In the third Noble Truth of Buddhism, Nibbana (Pali), Nirvana (Sanskrit), is the summum bonum of Buddhism. Without defining or elaborating on this highest good in Buddhism, the fourth Noble Truth laid down the eight-fold noble path to reach that goal. They are: right view, right intention, right speech, right action, right livelihood, right effort, right mindfulness, right concentration. Buddhism may be the search for the good both intra- religiously and generically. Concomitantly, it also stipulates, exhorts, recommends rather than commands (contra the Ten Commandments) that Buddhists try to practice them not only in the ‘search for the good’ but to obtain the ‘good’ which in the Buddhist context is Nibbana.

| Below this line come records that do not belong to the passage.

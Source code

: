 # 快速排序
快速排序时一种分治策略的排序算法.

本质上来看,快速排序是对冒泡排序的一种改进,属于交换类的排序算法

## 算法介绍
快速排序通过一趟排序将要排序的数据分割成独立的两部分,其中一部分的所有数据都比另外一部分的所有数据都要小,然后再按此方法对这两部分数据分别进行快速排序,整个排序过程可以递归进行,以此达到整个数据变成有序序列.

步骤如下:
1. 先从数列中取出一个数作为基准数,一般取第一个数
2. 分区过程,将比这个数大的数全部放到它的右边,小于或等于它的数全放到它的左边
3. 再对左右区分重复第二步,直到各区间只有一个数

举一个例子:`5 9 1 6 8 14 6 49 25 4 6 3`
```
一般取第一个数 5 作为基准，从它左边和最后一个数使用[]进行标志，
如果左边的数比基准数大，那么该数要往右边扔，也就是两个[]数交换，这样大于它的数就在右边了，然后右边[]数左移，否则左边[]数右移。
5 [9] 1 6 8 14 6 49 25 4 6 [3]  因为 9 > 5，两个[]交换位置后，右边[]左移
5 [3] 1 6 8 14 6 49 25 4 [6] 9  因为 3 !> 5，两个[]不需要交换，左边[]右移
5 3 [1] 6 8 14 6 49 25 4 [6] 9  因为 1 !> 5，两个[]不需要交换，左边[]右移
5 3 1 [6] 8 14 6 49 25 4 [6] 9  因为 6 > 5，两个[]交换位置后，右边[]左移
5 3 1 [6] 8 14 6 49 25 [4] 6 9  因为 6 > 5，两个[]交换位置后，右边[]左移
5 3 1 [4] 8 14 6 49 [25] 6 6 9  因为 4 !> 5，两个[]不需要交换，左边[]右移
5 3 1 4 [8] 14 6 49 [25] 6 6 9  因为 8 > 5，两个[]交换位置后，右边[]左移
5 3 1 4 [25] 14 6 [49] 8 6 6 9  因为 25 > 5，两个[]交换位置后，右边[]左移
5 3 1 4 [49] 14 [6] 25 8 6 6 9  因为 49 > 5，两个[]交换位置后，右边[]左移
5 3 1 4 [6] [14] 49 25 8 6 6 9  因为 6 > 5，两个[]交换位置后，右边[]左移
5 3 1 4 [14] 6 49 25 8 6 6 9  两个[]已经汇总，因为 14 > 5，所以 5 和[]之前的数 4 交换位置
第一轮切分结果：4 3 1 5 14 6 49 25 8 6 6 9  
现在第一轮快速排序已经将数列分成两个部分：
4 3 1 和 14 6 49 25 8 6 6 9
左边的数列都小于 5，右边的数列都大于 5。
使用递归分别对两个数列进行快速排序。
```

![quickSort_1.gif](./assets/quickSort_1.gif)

Among the personages (so to speak) who had commented on Buddhism publicly in writing, only Lin Yutang, who was born in China, can be described (in part) as a non- Westerner. But Lin Yutang was largely trained in the West. He indeed had introduced Chinese philosophical thought and Chinese literature to the West. But his dismissive comment that he would not include the Buddhist view of mankind because it is so sad cannot be discerned in other more (shall we say) understanding Westerners like Maugham, Vidal, especially Karen Armstrong and my anonymous former classmate.
In his 1966 book Social Dimensions of Law and Justice, jurist Julius Stone (7 July 1907-3 September 1985), writing as a bourgeois social scientist, stated that in observing Marxist and Soviet legal theory as an outsider, ‘the doors of cognition could forever be barred’. Resorting to legal Latin a fortiori (‘all the more so’), the doors of cognition in matters of religious concepts, especially to those who wear or have blinkers (like Father Sangermano and Pope John Paul II), may be ‘forever barred’. For those who are more open-minded, cognition, even some understanding, perhaps somewhat better than ‘through a glass darkly’ (1 Corinthians 13:12) can be achieved in cross-cultural and cross-religious discourse.